Of course, all of the new functions can handle data with missing or non-numeric elements and have lots of flexibility in terms of their usage and inputs.


DataModeler Release 8.02 (25 October)

Wednesday, October 26, 2011

Parallel computing support is the big feature from this release. If you have a multi-core processor, DataModeler automatically runs parallel IndependentEvolutions up to the limit imposed by either the number of cores available, or the license restriction on the number of subkernels (typically, four) which can be associated with a given master kernel. Of course, if you have a quad-core i7 processor, you can launch two master kernels and really make the fan on your machine spin.

As detailed in the release notes below, the big change is the support for MultiCore (which is the option name to turn the feature on or off); however, we did implement a few minor tweaks in the process.

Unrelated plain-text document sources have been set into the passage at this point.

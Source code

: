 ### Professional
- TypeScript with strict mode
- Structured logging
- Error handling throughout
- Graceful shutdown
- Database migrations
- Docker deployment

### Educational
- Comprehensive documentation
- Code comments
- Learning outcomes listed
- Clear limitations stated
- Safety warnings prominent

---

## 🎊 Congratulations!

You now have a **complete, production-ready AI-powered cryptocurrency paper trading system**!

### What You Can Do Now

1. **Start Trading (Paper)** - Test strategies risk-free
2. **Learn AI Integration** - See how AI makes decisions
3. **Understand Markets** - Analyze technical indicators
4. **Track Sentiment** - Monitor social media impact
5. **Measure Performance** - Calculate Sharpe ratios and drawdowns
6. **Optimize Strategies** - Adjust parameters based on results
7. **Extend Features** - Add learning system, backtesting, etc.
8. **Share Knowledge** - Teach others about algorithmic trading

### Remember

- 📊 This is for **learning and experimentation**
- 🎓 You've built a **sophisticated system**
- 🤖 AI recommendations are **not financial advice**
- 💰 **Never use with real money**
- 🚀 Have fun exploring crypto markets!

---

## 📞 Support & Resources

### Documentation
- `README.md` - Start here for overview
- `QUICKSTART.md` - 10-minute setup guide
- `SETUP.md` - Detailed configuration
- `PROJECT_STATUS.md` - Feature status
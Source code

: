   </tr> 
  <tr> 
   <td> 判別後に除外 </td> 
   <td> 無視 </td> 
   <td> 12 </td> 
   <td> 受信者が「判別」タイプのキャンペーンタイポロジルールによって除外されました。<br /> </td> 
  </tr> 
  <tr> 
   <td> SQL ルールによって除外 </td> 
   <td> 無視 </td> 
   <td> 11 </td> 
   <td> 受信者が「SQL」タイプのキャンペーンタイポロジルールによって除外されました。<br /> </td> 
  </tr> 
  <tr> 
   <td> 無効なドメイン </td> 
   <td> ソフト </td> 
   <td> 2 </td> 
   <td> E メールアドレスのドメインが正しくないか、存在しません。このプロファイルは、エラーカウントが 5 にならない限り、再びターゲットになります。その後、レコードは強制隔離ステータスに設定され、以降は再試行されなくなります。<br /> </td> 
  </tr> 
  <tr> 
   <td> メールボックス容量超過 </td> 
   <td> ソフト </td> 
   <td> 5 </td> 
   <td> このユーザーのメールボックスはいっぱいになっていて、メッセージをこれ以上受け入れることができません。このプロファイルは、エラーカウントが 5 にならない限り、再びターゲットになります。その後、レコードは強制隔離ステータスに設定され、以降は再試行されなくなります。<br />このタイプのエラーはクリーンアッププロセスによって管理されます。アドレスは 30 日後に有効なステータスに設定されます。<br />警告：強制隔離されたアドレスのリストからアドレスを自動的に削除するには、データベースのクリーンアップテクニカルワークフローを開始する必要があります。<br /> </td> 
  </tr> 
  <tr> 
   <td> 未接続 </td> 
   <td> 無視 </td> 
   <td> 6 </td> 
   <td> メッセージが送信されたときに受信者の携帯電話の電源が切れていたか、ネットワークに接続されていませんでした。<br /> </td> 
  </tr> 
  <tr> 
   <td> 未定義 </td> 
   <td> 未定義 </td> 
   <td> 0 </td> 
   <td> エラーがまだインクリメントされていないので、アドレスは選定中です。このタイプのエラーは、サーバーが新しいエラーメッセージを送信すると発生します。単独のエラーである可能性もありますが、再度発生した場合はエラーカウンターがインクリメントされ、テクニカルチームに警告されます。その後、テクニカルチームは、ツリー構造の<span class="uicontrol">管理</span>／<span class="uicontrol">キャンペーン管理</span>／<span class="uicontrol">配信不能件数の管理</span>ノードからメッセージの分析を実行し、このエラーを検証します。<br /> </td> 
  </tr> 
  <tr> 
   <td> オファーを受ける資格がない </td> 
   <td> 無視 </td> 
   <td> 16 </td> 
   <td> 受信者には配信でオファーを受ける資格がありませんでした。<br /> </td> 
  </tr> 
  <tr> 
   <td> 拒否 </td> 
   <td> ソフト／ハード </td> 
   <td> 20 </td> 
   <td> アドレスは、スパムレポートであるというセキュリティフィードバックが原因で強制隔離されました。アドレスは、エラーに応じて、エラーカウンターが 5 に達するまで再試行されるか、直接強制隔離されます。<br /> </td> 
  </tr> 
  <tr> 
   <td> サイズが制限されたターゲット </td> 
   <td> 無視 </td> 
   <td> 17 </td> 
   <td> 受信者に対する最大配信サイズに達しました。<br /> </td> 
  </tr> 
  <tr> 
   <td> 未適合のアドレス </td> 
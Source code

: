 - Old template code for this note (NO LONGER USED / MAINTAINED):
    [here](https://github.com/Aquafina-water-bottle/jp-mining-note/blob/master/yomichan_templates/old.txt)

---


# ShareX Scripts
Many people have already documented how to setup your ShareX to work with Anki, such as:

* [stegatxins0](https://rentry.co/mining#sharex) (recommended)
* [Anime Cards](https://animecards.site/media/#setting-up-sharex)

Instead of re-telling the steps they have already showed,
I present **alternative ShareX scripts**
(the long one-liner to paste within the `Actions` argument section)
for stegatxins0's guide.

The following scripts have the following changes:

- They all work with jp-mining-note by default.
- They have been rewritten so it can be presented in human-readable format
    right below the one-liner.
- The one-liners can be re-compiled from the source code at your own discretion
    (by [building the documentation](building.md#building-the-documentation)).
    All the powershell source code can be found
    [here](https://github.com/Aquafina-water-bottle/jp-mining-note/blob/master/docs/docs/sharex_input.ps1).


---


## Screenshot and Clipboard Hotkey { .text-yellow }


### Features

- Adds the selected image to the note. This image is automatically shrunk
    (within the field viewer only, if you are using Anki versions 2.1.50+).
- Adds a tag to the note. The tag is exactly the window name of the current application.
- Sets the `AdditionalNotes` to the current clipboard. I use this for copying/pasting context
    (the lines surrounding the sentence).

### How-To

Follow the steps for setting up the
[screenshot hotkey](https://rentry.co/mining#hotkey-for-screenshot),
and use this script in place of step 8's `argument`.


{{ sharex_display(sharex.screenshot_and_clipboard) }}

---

  • Implemented support for parallel execution of IndependentEvolutions during SymbolicRegression. This coarse-grain MultiCore parallelization exploits the capabilities of multi-core processors up to the $KernelCount limit imposed by the hardware or the Mathematica license.
  • Implemented a KernelID function which can be used inside the SymbolicRegression monitoring functions (e.g., GenerationMonitor) to identify which of the subkernels generated a result. Symbols updated within the monitoring functions will be shared by the various subkernels so there was a need for a tagging mechanism so that evolution trajectories could be deconvolved.
  • Extended UpdateModelPersonality to support clearing model attributes so that default behaviors will come through. Thus, if we had a model set which had previously had a PlotLabel defined, supplying PlotLabel -> Clear would take that aspect out of the ModelPersonality.
  • Modified EvaluationNotebookDirectory to restore the desired behavior of always returning a valid filepath even if the evaluating notebook had not previously been saved. Otherwise, it works the same as the built-in NotebookDirectory function.

DataModeler goes Multi-Core!

Wednesday, October 26, 2011

We are happy to announce that Evolved Analytics' DataModeler now fully supports multi-core computing. This increases the robustness of computations and saves time. So good to see all the cores running!